Task prompt => Wherever a line in the records contains the word "Hook을", return that line.

────────

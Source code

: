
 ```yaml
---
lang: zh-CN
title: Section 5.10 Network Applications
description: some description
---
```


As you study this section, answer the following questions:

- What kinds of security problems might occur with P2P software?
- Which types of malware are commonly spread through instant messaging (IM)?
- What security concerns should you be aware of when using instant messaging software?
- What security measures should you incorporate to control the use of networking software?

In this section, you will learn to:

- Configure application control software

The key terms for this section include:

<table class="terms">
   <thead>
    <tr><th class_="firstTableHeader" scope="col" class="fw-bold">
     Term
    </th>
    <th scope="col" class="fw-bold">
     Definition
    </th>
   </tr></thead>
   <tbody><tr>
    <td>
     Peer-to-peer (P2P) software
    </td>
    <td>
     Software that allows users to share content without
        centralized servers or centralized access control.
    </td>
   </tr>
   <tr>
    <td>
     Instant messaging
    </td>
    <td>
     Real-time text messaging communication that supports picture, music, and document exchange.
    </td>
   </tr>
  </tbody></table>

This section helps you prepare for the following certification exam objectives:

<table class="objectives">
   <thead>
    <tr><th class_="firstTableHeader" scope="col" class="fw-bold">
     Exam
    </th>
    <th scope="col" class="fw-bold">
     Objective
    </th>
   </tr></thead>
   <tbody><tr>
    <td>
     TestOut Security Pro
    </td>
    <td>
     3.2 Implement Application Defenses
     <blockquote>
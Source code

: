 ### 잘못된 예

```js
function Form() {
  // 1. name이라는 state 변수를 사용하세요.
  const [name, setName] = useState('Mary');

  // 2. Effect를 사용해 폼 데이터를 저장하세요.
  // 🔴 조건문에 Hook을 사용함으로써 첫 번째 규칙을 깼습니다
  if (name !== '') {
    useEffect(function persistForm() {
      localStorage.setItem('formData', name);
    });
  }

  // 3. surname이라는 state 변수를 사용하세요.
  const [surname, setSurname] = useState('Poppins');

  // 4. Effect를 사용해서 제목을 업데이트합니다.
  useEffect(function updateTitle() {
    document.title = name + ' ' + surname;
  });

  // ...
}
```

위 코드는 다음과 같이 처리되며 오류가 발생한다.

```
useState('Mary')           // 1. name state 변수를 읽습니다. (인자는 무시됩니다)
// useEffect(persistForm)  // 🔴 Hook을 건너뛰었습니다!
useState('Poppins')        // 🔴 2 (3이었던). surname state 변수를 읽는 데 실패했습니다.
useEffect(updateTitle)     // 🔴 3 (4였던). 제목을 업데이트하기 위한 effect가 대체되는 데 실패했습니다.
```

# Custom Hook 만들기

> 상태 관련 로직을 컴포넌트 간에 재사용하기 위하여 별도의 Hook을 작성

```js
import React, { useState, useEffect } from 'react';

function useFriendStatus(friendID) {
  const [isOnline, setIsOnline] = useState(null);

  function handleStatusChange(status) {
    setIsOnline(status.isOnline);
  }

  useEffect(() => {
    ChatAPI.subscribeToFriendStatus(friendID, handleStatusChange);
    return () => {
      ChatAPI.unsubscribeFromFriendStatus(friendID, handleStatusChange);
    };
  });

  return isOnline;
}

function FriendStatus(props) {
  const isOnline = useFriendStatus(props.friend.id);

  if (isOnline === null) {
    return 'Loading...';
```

────────

Answer section =>
  // 🔴 조건문에 Hook을 사용함으로써 첫 번째 규칙을 깼습니다
// useEffect(persistForm)  // 🔴 Hook을 건너뛰었습니다!
> 상태 관련 로직을 컴포넌트 간에 재사용하기 위하여 별도의 Hook을 작성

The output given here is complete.